PyPI Trusted Publishing

OpenMed publishes the openmed wheel and source distribution through PyPI Trusted Publishing. The release workflow does not use a stored PyPI API token: GitHub issues an OIDC identity token to the protected publishing job, and PyPI exchanges that identity for a short-lived upload credential.

Workflow contract

The only PyPI publishing workflow is .github/workflows/publish.yml.

  • It runs from push events for v* tags only.
  • It does not run from pull_request or forked pull request events.
  • The reusable provenance job in .github/workflows/provenance.yml builds and checks the distributions, generates SLSA provenance, and verifies the attestations before upload.
  • The publish job downloads those verified distributions, uses pypa/gh-action-pypi-publish, and grants only contents: read plus id-token: write.
  • The publish action is configured without user, password, or PYPI_API_TOKEN.
  • PEP 740 Sigstore attestations are enabled for the PyPI upload, so each distribution is published with signed provenance tied to the same OIDC identity.

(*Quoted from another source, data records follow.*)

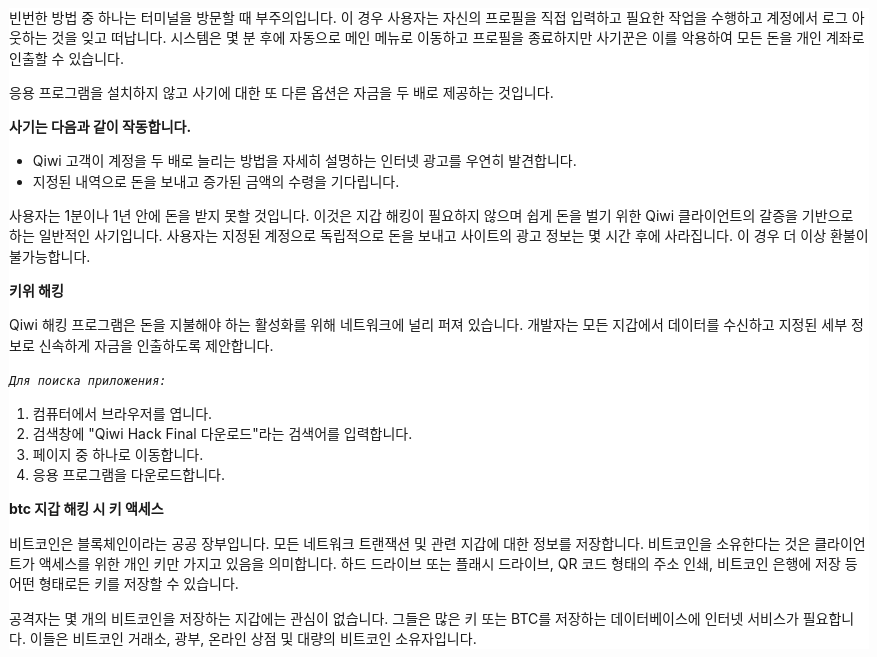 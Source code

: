 

<p>빈번한 방법 중 하나는 터미널을 방문할 때 부주의입니다.&nbsp;이 경우 사용자는 자신의 프로필을 직접 입력하고 필요한 작업을 수행하고 계정에서 로그 아웃하는 것을 잊고 떠납니다.&nbsp;시스템은 몇 분 후에 자동으로 메인 메뉴로 이동하고 프로필을 종료하지만 사기꾼은 이를 악용하여 모든 돈을 개인 계좌로 인출할 수 있습니다.</p>



<p>응용 프로그램을 설치하지 않고 사기에 대한 또 다른 옵션은 자금을 두 배로 제공하는 것입니다.</p>



<p><strong>사기는 다음과 같이 작동합니다.</strong></p>



<ul>
<li>Qiwi 고객이 계정을 두 배로 늘리는 방법을 자세히 설명하는 인터넷 광고를 우연히 발견합니다.</li>



<li>지정된 내역으로 돈을 보내고 증가된 금액의 수령을 기다립니다.</li>
</ul>



<p>사용자는 1분이나 1년 안에 돈을 받지 못할 것입니다.&nbsp;이것은 지갑 해킹이 필요하지 않으며 쉽게 돈을 벌기 위한 Qiwi 클라이언트의 갈증을 기반으로 하는 일반적인 사기입니다.&nbsp;사용자는 지정된 계정으로 독립적으로 돈을 보내고 사이트의 광고 정보는 몇 시간 후에 사라집니다.&nbsp;이 경우 더 이상 환불이 불가능합니다.</p>



<p><strong>키위 해킹</strong></p>



<p>Qiwi 해킹 프로그램은 돈을 지불해야 하는 활성화를 위해 네트워크에 널리 퍼져 있습니다.&nbsp;개발자는 모든 지갑에서 데이터를 수신하고 지정된 세부 정보로 신속하게 자금을 인출하도록 제안합니다.</p>



<p><code><em>Для поиска приложения:</em></code></p>



<ol>
<li>컴퓨터에서 브라우저를 엽니다.</li>



<li>검색창에 "Qiwi Hack Final 다운로드"라는 검색어를 입력합니다.</li>



<li>페이지 중 하나로 이동합니다.</li>



<li>응용 프로그램을 다운로드합니다.</li>
</ol>



<p><strong>btc 지갑 해킹 시 키 액세스</strong></p>



<p>비트코인은 블록체인이라는 공공 장부입니다.&nbsp;모든 네트워크 트랜잭션 및 관련 지갑에 대한 정보를 저장합니다.&nbsp;비트코인을 소유한다는 것은 클라이언트가 액세스를 위한 개인 키만 가지고 있음을 의미합니다.&nbsp;하드 드라이브 또는 플래시 드라이브, QR 코드 형태의 주소 인쇄, 비트코인 ​​은행에 저장 등 어떤 형태로든 키를 저장할 수 있습니다.</p>



<p>공격자는 몇 개의 비트코인을 저장하는 지갑에는 관심이 없습니다.&nbsp;그들은 많은 키 또는 BTC를 저장하는 데이터베이스에 인터넷 서비스가 필요합니다.&nbsp;이들은 비트코인 ​​거래소, 광부, 온라인 상점 및 대량의 비트코인 ​​소유자입니다.</p>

Do not add a second PyPI publishing workflow. Do not add hatch publish, Twine upload credentials, or a PYPI_API_TOKEN secret back to release CI.

PyPI project setup

Configure the trusted publisher on the PyPI openmed project before cutting a tagged release:

  1. Open the PyPI project settings for openmed.
  2. Add a GitHub trusted publisher with these values:
  3. Owner: maziyarpanahi
  4. Repository name: openmed
  5. Workflow name: publish.yml
  6. Environment name: pypi
  7. Ensure the GitHub pypi environment exists and is protected according to the release policy.

If PyPI reports an invalid publisher during release, check those four fields first. The workflow filename and environment name must match exactly.

Release checklist

Before pushing a version tag:

grep -R "pypa/gh-action-pypi-publish" .github/workflows/*.yml
if grep -R "PYPI_API_TOKEN\|hatch publish" .github/workflows/*.yml; then
  echo "Legacy PyPI token publishing is still present"
  exit 1
fi
.venv/bin/python -m pytest tests/ -q

The first command should identify exactly one workflow. The second command should find nothing. The test command must pass before the release tag is pushed.

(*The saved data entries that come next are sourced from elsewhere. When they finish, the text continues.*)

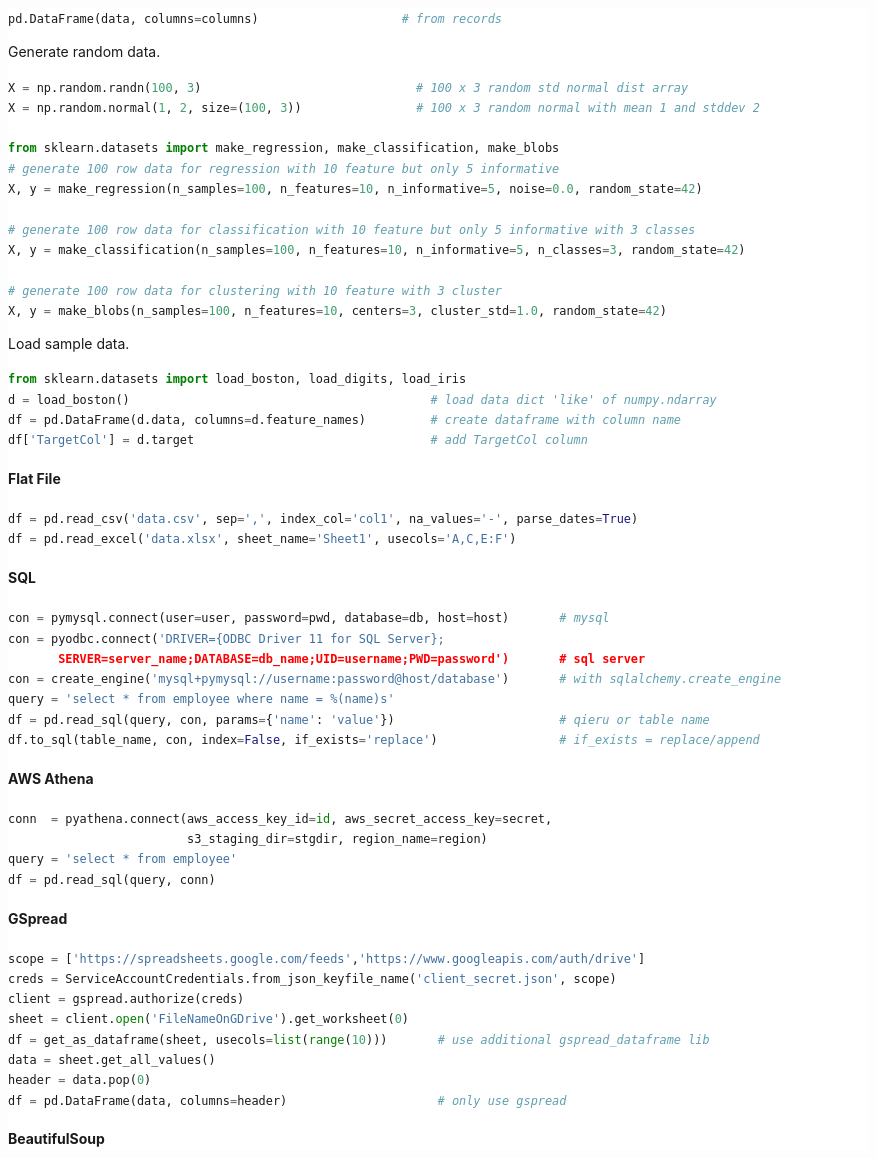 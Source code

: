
 ```python
pd.DataFrame(data, columns=columns)                    # from records
```
Generate random data.
```python
X = np.random.randn(100, 3)                              # 100 x 3 random std normal dist array
X = np.random.normal(1, 2, size=(100, 3))                # 100 x 3 random normal with mean 1 and stddev 2

from sklearn.datasets import make_regression, make_classification, make_blobs
# generate 100 row data for regression with 10 feature but only 5 informative
X, y = make_regression(n_samples=100, n_features=10, n_informative=5, noise=0.0, random_state=42)

# generate 100 row data for classification with 10 feature but only 5 informative with 3 classes
X, y = make_classification(n_samples=100, n_features=10, n_informative=5, n_classes=3, random_state=42)

# generate 100 row data for clustering with 10 feature with 3 cluster
X, y = make_blobs(n_samples=100, n_features=10, centers=3, cluster_std=1.0, random_state=42)
```
Load sample data.
```python
from sklearn.datasets import load_boston, load_digits, load_iris
d = load_boston()                                          # load data dict 'like' of numpy.ndarray
df = pd.DataFrame(d.data, columns=d.feature_names)         # create dataframe with column name
df['TargetCol'] = d.target                                 # add TargetCol column
```
#### Flat File
```python
df = pd.read_csv('data.csv', sep=',', index_col='col1', na_values='-', parse_dates=True)
df = pd.read_excel('data.xlsx', sheet_name='Sheet1', usecols='A,C,E:F')
```
#### SQL
```python
con = pymysql.connect(user=user, password=pwd, database=db, host=host)       # mysql
con = pyodbc.connect('DRIVER={ODBC Driver 11 for SQL Server};
       SERVER=server_name;DATABASE=db_name;UID=username;PWD=password')       # sql server
con = create_engine('mysql+pymysql://username:password@host/database')       # with sqlalchemy.create_engine
query = 'select * from employee where name = %(name)s'
df = pd.read_sql(query, con, params={'name': 'value'})                       # qieru or table name
df.to_sql(table_name, con, index=False, if_exists='replace')                 # if_exists = replace/append
```
#### AWS Athena
```python
conn  = pyathena.connect(aws_access_key_id=id, aws_secret_access_key=secret, 
                         s3_staging_dir=stgdir, region_name=region)
query = 'select * from employee'
df = pd.read_sql(query, conn)
```
#### GSpread
```python
scope = ['https://spreadsheets.google.com/feeds','https://www.googleapis.com/auth/drive']
creds = ServiceAccountCredentials.from_json_keyfile_name('client_secret.json', scope)
client = gspread.authorize(creds)
sheet = client.open('FileNameOnGDrive').get_worksheet(0)
df = get_as_dataframe(sheet, usecols=list(range(10)))       # use additional gspread_dataframe lib
data = sheet.get_all_values()
header = data.pop(0)
df = pd.DataFrame(data, columns=header)                     # only use gspread
```
#### BeautifulSoup
```python
```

After the tagged publish succeeds, verify the PyPI release page lists provenance or attestations for the uploaded wheel and source distribution. For the repository-level SLSA provenance check, see SLSA Build Provenance.

Token retirement

Once the trusted publisher is configured and one tagged publish succeeds, retire the old PyPI token path:

  • Delete PYPI_API_TOKEN from repository secrets and from the pypi environment secrets, if present.
  • Remove local .pypirc or shell-profile entries that were only used for OpenMed package uploads.
  • Do not recreate a broad PyPI token for CI. If an emergency manual upload is ever required, create a short-lived project-scoped token outside the normal CI path and revoke it immediately after use.